WORK INSTRUCTIONS: Give the data again exactly as written, without any of its pictures.

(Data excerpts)
⁂

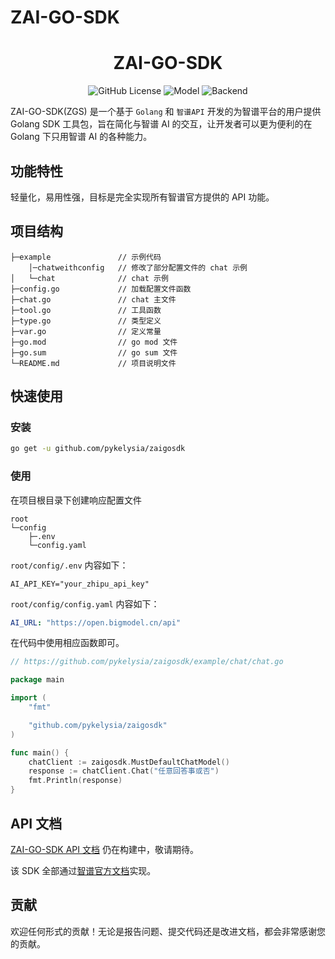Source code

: # ZAI-GO-SDK
<div align="center">
    <h1>ZAI-GO-SDK</h1>
    <img alt="GitHub License" src="https://img.shields.io/github/license/dingdinglz/ReelFlow">
    <img alt="Model" src="https://img.shields.io/badge/Model-4.1-brightgreen?logo=Model">
    <img alt="Backend" src="https://img.shields.io/badge/Go-1.24.5-blue?logo=go">
    <br/>
</div>

ZAI-GO-SDK(ZGS) 是一个基于 `Golang` 和 `智谱API` 开发的为智谱平台的用户提供 Golang SDK 工具包，旨在简化与智谱 AI 的交互，让开发者可以更为便利的在 Golang 下只用智谱 AI 的各种能力。

## 功能特性

轻量化，易用性强，目标是完全实现所有智谱官方提供的 API 功能。

## 项目结构

```
├─example               // 示例代码
    │─chatweithconfig   // 修改了部分配置文件的 chat 示例
│   └─chat              // chat 示例
├─config.go             // 加载配置文件函数
├─chat.go               // chat 主文件
├─tool.go               // 工具函数
├─type.go               // 类型定义
├─var.go                // 定义常量
├─go.mod                // go mod 文件
├─go.sum                // go sum 文件
└─README.md             // 项目说明文件
```

## 快速使用

### 安装

```bash
go get -u github.com/pykelysia/zaigosdk
```

### 使用

在项目根目录下创建响应配置文件

```
root
└─config
    ├─.env
    └─config.yaml
```

`root/config/.env` 内容如下：

```
AI_API_KEY="your_zhipu_api_key"
```

`root/config/config.yaml` 内容如下：

```yaml
AI_URL: "https://open.bigmodel.cn/api"
```

在代码中使用相应函数即可。

```go
// https://github.com/pykelysia/zaigosdk/example/chat/chat.go

package main

import (
	"fmt"

	"github.com/pykelysia/zaigosdk"
)

func main() {
	chatClient := zaigosdk.MustDefaultChatModel()
	response := chatClient.Chat("任意回答事或否")
	fmt.Println(response)
}
```

## API 文档

[ZAI-GO-SDK API 文档]() 仍在构建中，敬请期待。

该 SDK 全部通过[智谱官方文档](https://docs.bigmodel.cn/cn/api/introduction)实现。

## 贡献

欢迎任何形式的贡献！无论是报告问题、提交代码还是改进文档，都会非常感谢您的贡献。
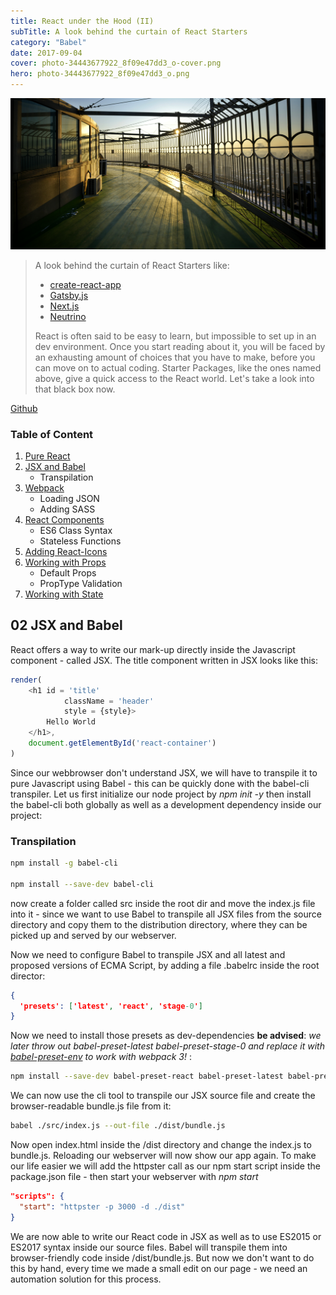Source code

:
 ```yaml
---
title: React under the Hood (II)
subTitle: A look behind the curtain of React Starters
category: "Babel"
date: 2017-09-04
cover: photo-34443677922_8f09e47dd3_o-cover.png
hero: photo-34443677922_8f09e47dd3_o.png
---
```



![Harbin, China](./photo-34443677922_8f09e47dd3_o.png)


> A look behind the curtain of React Starters like:
> 
> * [create-react-app](https://github.com/facebookincubator/create-react-app)
> * [Gatsby.js](https://github.com/gatsbyjs/gatsby)
> * [Next.js](https://github.com/zeit/next.js)
> * [Neutrino](https://neutrino.js.org)
> 
> React is often said to be easy to learn, but impossible to set up in an dev environment. Once you start reading about it, you will be faced by an exhausting amount of choices that you have to make, before you can move on to actual coding. Starter Packages, like the ones named above, give a quick access to the React world. Let's take a look into that black box now.


[Github](https://github.com/mpolinowski/react-under-the-hood)



### Table of Content

01. [Pure React](/react-under-the-hood-part-i/)
02. [JSX and Babel](#02-jsx-and-babel)
	* Transpilation
03. [Webpack](/react-under-the-hood-part-iii/)
	* Loading JSON
	* Adding SASS
04. [React Components](/react-under-the-hood-part-iv/)
	* ES6 Class Syntax
	* Stateless Functions
05. [Adding React-Icons](/react-under-the-hood-part-v/)
06. [Working with Props](/react-under-the-hood-part-vi/)
	* Default Props
	* PropType Validation
07. [Working with State](/react-under-the-hood-part-vii/)




## 02 JSX and Babel

React offers a way to write our mark-up directly inside the Javascript component - called JSX. The title component written in JSX looks like this:

```js
render(
	<h1 id = 'title'
			className = 'header'
			style = {style}>
		Hello World
	</h1>,
	document.getElementById('react-container')
)
```

Since our webbrowser don't understand JSX, we will have to transpile it to pure Javascript using Babel - this can be quickly done with the babel-cli transpiler. Let us first initialize our node project by _npm init -y_ then install the babel-cli both globally as well as a development dependency inside our project:




### Transpilation

```bash
npm install -g babel-cli

npm install --save-dev babel-cli
```

now create a folder called src inside the root dir and move the index.js file into it - since we want to use Babel to transpile all JSX files from the source directory and copy them to the distribution directory, where they can be picked up and served by our webserver.

Now we need to configure Babel to transpile JSX and all latest and proposed versions of ECMA Script, by adding a file .babelrc inside the root director:

```json
{
  'presets': ['latest', 'react', 'stage-0']
}
```

Now we need to install those presets as dev-dependencies __be advised__: _we later throw out babel-preset-latest babel-preset-stage-0 and replace it with [babel-preset-env](https://babeljs.io/docs/plugins/preset-env/) to work with webpack 3!_ :

```bash
npm install --save-dev babel-preset-react babel-preset-latest babel-preset-stage-0
```

We can now use the cli tool to transpile our JSX source file and create the browser-readable bundle.js file from it:

```bash
babel ./src/index.js --out-file ./dist/bundle.js
```

Now open index.html inside the /dist directory and change the index.js to bundle.js. Reloading our webserver will now show our app again. To make our life easier we will add the httpster call as our npm start script inside the package.json file - then start your webserver with _npm start_

```json
"scripts": {
  "start": "httpster -p 3000 -d ./dist"
}
```


We are now able to write our React code in JSX as well as to use ES2015 or ES2017 syntax inside our source files. Babel will transpile them into browser-friendly code inside /dist/bundle.js. But now we don't want to do this by hand, every time we made a small edit on our page - we need an automation solution for this process.
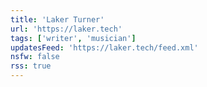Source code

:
 ```yaml
---
title: 'Laker Turner'
url: 'https://laker.tech'
tags: ['writer', 'musician']
updatesFeed: 'https://laker.tech/feed.xml'
nsfw: false
rss: true
---
```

⁂

SOLUTION TO THIS TASK:
Source code

: # ZAI-GO-SDK
<div align="center">
    <h1>ZAI-GO-SDK</h1>
    <img alt="GitHub License" src="https://img.shields.io/github/license/dingdinglz/ReelFlow">
    <img alt="Model" src="https://img.shields.io/badge/Model-4.1-brightgreen?logo=Model">
    <img alt="Backend" src="https://img.shields.io/badge/Go-1.24.5-blue?logo=go">
    <br/>
</div>

ZAI-GO-SDK(ZGS) 是一个基于 `Golang` 和 `智谱API` 开发的为智谱平台的用户提供 Golang SDK 工具包，旨在简化与智谱 AI 的交互，让开发者可以更为便利的在 Golang 下只用智谱 AI 的各种能力。

## 功能特性

轻量化，易用性强，目标是完全实现所有智谱官方提供的 API 功能。

## 项目结构

```
├─example               // 示例代码
    │─chatweithconfig   // 修改了部分配置文件的 chat 示例
│   └─chat              // chat 示例
├─config.go             // 加载配置文件函数
├─chat.go               // chat 主文件
├─tool.go               // 工具函数
├─type.go               // 类型定义
├─var.go                // 定义常量
├─go.mod                // go mod 文件
├─go.sum                // go sum 文件
└─README.md             // 项目说明文件
```

## 快速使用

### 安装

```bash
go get -u github.com/pykelysia/zaigosdk
```

### 使用

在项目根目录下创建响应配置文件

```
root
└─config
    ├─.env
    └─config.yaml
```

`root/config/.env` 内容如下：

```
AI_API_KEY="your_zhipu_api_key"
```

`root/config/config.yaml` 内容如下：

```yaml
AI_URL: "https://open.bigmodel.cn/api"
```

在代码中使用相应函数即可。

```go
// https://github.com/pykelysia/zaigosdk/example/chat/chat.go

package main

import (
	"fmt"

	"github.com/pykelysia/zaigosdk"
)

func main() {
	chatClient := zaigosdk.MustDefaultChatModel()
	response := chatClient.Chat("任意回答事或否")
	fmt.Println(response)
}
```

## API 文档

[ZAI-GO-SDK API 文档]() 仍在构建中，敬请期待。

该 SDK 全部通过[智谱官方文档](https://docs.bigmodel.cn/cn/api/introduction)实现。

## 贡献

欢迎任何形式的贡献！无论是报告问题、提交代码还是改进文档，都会非常感谢您的贡献。
Source code

:
 ```yaml
---
title: React under the Hood (II)
subTitle: A look behind the curtain of React Starters
category: "Babel"
date: 2017-09-04
cover: photo-34443677922_8f09e47dd3_o-cover.png
hero: photo-34443677922_8f09e47dd3_o.png
---
```



![Harbin, China](./photo-34443677922_8f09e47dd3_o.png)


> A look behind the curtain of React Starters like:
> 
> * [create-react-app](https://github.com/facebookincubator/create-react-app)
> * [Gatsby.js](https://github.com/gatsbyjs/gatsby)
> * [Next.js](https://github.com/zeit/next.js)
> * [Neutrino](https://neutrino.js.org)
> 
> React is often said to be easy to learn, but impossible to set up in an dev environment. Once you start reading about it, you will be faced by an exhausting amount of choices that you have to make, before you can move on to actual coding. Starter Packages, like the ones named above, give a quick access to the React world. Let's take a look into that black box now.


[Github](https://github.com/mpolinowski/react-under-the-hood)



### Table of Content

01. [Pure React](/react-under-the-hood-part-i/)
02. [JSX and Babel](#02-jsx-and-babel)
	* Transpilation
03. [Webpack](/react-under-the-hood-part-iii/)
	* Loading JSON
	* Adding SASS
04. [React Components](/react-under-the-hood-part-iv/)
	* ES6 Class Syntax
	* Stateless Functions
05. [Adding React-Icons](/react-under-the-hood-part-v/)
06. [Working with Props](/react-under-the-hood-part-vi/)
	* Default Props
	* PropType Validation
07. [Working with State](/react-under-the-hood-part-vii/)




## 02 JSX and Babel

React offers a way to write our mark-up directly inside the Javascript component - called JSX. The title component written in JSX looks like this:

```js
render(
	<h1 id = 'title'
			className = 'header'
			style = {style}>
		Hello World
	</h1>,
	document.getElementById('react-container')
)
```

Since our webbrowser don't understand JSX, we will have to transpile it to pure Javascript using Babel - this can be quickly done with the babel-cli transpiler. Let us first initialize our node project by _npm init -y_ then install the babel-cli both globally as well as a development dependency inside our project:




### Transpilation

```bash
npm install -g babel-cli

npm install --save-dev babel-cli
```

now create a folder called src inside the root dir and move the index.js file into it - since we want to use Babel to transpile all JSX files from the source directory and copy them to the distribution directory, where they can be picked up and served by our webserver.

Now we need to configure Babel to transpile JSX and all latest and proposed versions of ECMA Script, by adding a file .babelrc inside the root director:

```json
{
  'presets': ['latest', 'react', 'stage-0']
}
```

Now we need to install those presets as dev-dependencies __be advised__: _we later throw out babel-preset-latest babel-preset-stage-0 and replace it with [babel-preset-env](https://babeljs.io/docs/plugins/preset-env/) to work with webpack 3!_ :

```bash
npm install --save-dev babel-preset-react babel-preset-latest babel-preset-stage-0
```

We can now use the cli tool to transpile our JSX source file and create the browser-readable bundle.js file from it:

```bash
babel ./src/index.js --out-file ./dist/bundle.js
```

Now open index.html inside the /dist directory and change the index.js to bundle.js. Reloading our webserver will now show our app again. To make our life easier we will add the httpster call as our npm start script inside the package.json file - then start your webserver with _npm start_

```json
"scripts": {
  "start": "httpster -p 3000 -d ./dist"
}
```


We are now able to write our React code in JSX as well as to use ES2015 or ES2017 syntax inside our source files. Babel will transpile them into browser-friendly code inside /dist/bundle.js. But now we don't want to do this by hand, every time we made a small edit on our page - we need an automation solution for this process.
Source code

:
 ```yaml
---
title: 'Laker Turner'
url: 'https://laker.tech'
tags: ['writer', 'musician']
updatesFeed: 'https://laker.tech/feed.xml'
nsfw: false
rss: true
---
```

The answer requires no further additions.